Although the modelling shows it is unlikely that other parts of Australia were affected by the initial epidemic, the researchers nonetheless recommend revisiting assumptions about the subsequent impact to Indigenous communities by other diseases and frontier violence.

“The modelling does not speak over Aboriginal knowledge, memory, or oral history” says Professor Bradshaw.

“We always believed that it was the First Fleet that spread the smallpox, with many families within community suspecting it was spread deliberately too but this still needs to be looked at.

“This paper shows that it didn’t come from up north. We know it didn’t start with the French visitors. It was started in Sydney Harbour with the First Fleet”, says David Ingrey, a senior Elder in the La Perouse Community of the Dharawal Nation.

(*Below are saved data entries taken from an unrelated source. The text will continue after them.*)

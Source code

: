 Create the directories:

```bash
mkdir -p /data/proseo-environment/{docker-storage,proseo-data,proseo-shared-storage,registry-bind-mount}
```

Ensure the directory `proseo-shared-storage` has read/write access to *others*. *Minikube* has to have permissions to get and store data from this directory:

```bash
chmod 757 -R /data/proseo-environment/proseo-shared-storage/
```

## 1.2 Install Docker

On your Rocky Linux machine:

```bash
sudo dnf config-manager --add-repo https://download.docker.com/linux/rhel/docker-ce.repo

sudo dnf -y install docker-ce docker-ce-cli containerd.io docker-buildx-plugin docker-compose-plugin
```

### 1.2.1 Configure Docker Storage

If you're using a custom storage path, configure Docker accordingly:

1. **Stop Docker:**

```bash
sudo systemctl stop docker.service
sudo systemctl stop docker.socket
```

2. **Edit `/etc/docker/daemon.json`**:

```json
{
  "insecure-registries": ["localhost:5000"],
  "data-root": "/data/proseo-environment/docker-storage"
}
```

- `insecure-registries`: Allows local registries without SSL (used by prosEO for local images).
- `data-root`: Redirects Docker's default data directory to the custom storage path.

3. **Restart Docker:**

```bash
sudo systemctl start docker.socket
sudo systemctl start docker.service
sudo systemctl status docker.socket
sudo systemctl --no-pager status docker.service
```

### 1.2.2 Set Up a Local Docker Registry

Co-author Dr Shane Ingrey of Gujaga Foundation and a Research Associate in the ARC Centre of Excellence for Indigenous and Environmental Histories and Futures at the University of New South Wales added, “It is always perceived by the wider community that everyone was wiped out and there were no Sydney Aboriginal people left after the initial outbreak, but we have First Fleet observations of our people back in the harbour within a month or so fishing and living.

“We quickly regrouped and over the next century continued living in and around the Harbour, continuing our cultural ways, continuing talking our language, continuing to apply our knowledge systems right up until the 1880s where the remaining descendants were forcibly relocated on Country out to the old camp turned government reserve at La Perouse. Here we continued to practice and pass on our Dharawal culture and language and still do today. Our connections were disrupted but never broken.”